わたしに相談は? なんか麻里と話して解決した?
⋯⋯なんかこのふたり、急に仲良いじゃん。
「はいはい、そういうことで水着選びますよー」
なんとなく釈然としないままもんもんとしているうちに、いつの間にか水着売り場に到着していた。
色とりどりの水着を前にして、なぜかわたしの気持ちは一向にふくらまない。
別にいいんだけどさ。なんとなく腑に落ちないっていうの? ⋯⋯あっ、この水着、深月に似合いそう。
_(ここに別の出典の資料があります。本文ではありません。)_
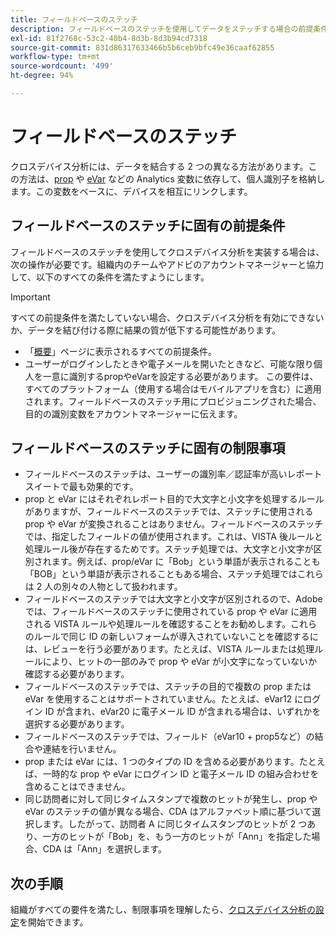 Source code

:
 ```yaml
---
title: フィールドベースのステッチ
description: フィールドベースのステッチを使用してデータをステッチする場合の前提条件と制限事項を理解します。
exl-id: 81f2768c-53c2-40b4-8d3b-8d3b94cd7318
source-git-commit: 831d86317633466b5b6ceb9bfc49e36caaf62855
workflow-type: tm+mt
source-wordcount: '499'
ht-degree: 94%

---
```


# フィールドベースのステッチ

クロスデバイス分析には、データを結合する 2 つの異なる方法があります。この方法は、[prop](/help/implement/vars/page-vars/prop.md) や [eVar](/help/implement/vars/page-vars/evar.md) などの Analytics 変数に依存して、個人識別子を格納します。この変数をベースに、デバイスを相互にリンクします。

## フィールドベースのステッチに固有の前提条件

フィールドベースのステッチを使用してクロスデバイス分析を実装する場合は、次の操作が必要です。組織内のチームやアドビのアカウントマネージャーと協力して、以下のすべての条件を満たすようにします。

>[!IMPORTANT]
>
>すべての前提条件を満たしていない場合、クロスデバイス分析を有効にできないか、データを結び付ける際に結果の質が低下する可能性があります。

* 「[概要](overview.md)」ページに表示されるすべての前提条件。
* ユーザーがログインしたときや電子メールを開いたときなど、可能な限り個人を一意に識別するpropやeVarを設定する必要があります。 この要件は、すべてのプラットフォーム（使用する場合はモバイルアプリを含む）に適用されます。フィールドベースのステッチ用にプロビジョニングされた場合、目的の識別変数をアカウントマネージャーに伝えます。

## フィールドベースのステッチに固有の制限事項

* フィールドベースのステッチは、ユーザーの識別率／認証率が高いレポートスイートで最も効果的です。
* prop と eVar にはそれぞれレポート目的で大文字と小文字を処理するルールがありますが、フィールドベースのステッチでは、ステッチに使用される prop や eVar が変換されることはありません。フィールドベースのステッチでは、指定したフィールドの値が使用されます。これは、VISTA 後ルールと処理ルール後が存在するためです。ステッチ処理では、大文字と小文字が区別されます。例えば、prop/eVar に「Bob」という単語が表示されることも「BOB」という単語が表示されることもある場合、ステッチ処理ではこれらは 2 人の別々の人物として扱われます。
* フィールドベースのステッチでは大文字と小文字が区別されるので、Adobe では、フィールドベースのステッチに使用されている prop や eVar に適用される VISTA ルールや処理ルールを確認することをお勧めします。これらのルールで同じ ID の新しいフォームが導入されていないことを確認するには、レビューを行う必要があります。たとえば、VISTA ルールまたは処理ルールにより、ヒットの一部のみで prop や eVar が小文字になっていないか確認する必要があります。
* フィールドベースのステッチでは、ステッチの目的で複数の prop または eVar を使用することはサポートされていません。たとえば、eVar12 にログイン ID が含まれ、eVar20 に電子メール ID が含まれる場合は、いずれかを選択する必要があります。
* フィールドベースのステッチでは、フィールド（eVar10 + prop5など）の結合や連結を行いません。
* prop または eVar には、1 つのタイプの ID を含める必要があります。たとえば、一時的な prop や eVar にログイン ID と電子メール ID の組み合わせを含めることはできません。
* 同じ訪問者に対して同じタイムスタンプで複数のヒットが発生し、prop や eVar のステッチの値が異なる場合、CDA はアルファベット順に基づいて選択します。したがって、訪問者 A に同じタイムスタンプのヒットが 2 つあり、一方のヒットが「Bob」を、もう一方のヒットが「Ann」を指定した場合、CDA は「Ann」を選択します。


## 次の手順

組織がすべての要件を満たし、制限事項を理解したら、[クロスデバイス分析の設定](setup.md)を開始できます。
「朱莉、元気ないけど大丈夫? 水着気に入るのない?」
ぼーっと水着を眺めていると、深月が心配そうに寄ってくる。
「そんなことないよ。なんとなく、さっきのが気になってるだけ」
「さっきの? まさか、あの声掛けてきた人達? もしかして、朱莉あぁいう人が⋯⋯?」
「⋯⋯? 違うよ、さっきの相談。麻里が乗ってたから。わたし、深月の力になれないなぁって。内容もよくわかんなかったし」
「そっちか⋯⋯。良かった」
「えっ? 良かったの?」
「あっ、違くて。えっと、あれはそういうんじゃないから」
そういうって、どういうのだろう。やっぱりよくわかんないなぁ⋯⋯。
「朱莉が私の力になれないなんて、そんなことあるわけないから。むしろ朱莉がいてくれるから頑張れるくらいだし」
「そーかなぁ⋯⋯」
わたしなんて相談乗れないし。なんか、麻里と急に仲良いし⋯⋯。
「そうなの。ねぇ、朱莉?」
「なに?」
「水着、選ぶの一緒に考えてくれない? 私ひとりじゃよくわからなくて。朱莉に選んでほしいな」
「えっ? わたしが深月の水着選んでいいの?」
「うん、朱莉の好きなの選んで。お願いしてもいいかな?」
「もちろんいいよ! さっき見たこれとか深月に似合うんじゃないかなと思ってたんだよね」
深月が頼ってくれたことが嬉しくて、しぼんでいた気持ちがふくらんでいく。
我ながら現金だなぁと思うけど、落ち込んでても仕方ないしね。そんなことより深月に似合う水着、絶対に見つけるんだから。
やっぱり、可愛い系より綺麗系がいいかな?
そうして、わたしは目の前に広がる色とりどりの水着にわくわくした気持ちで挑んでいった。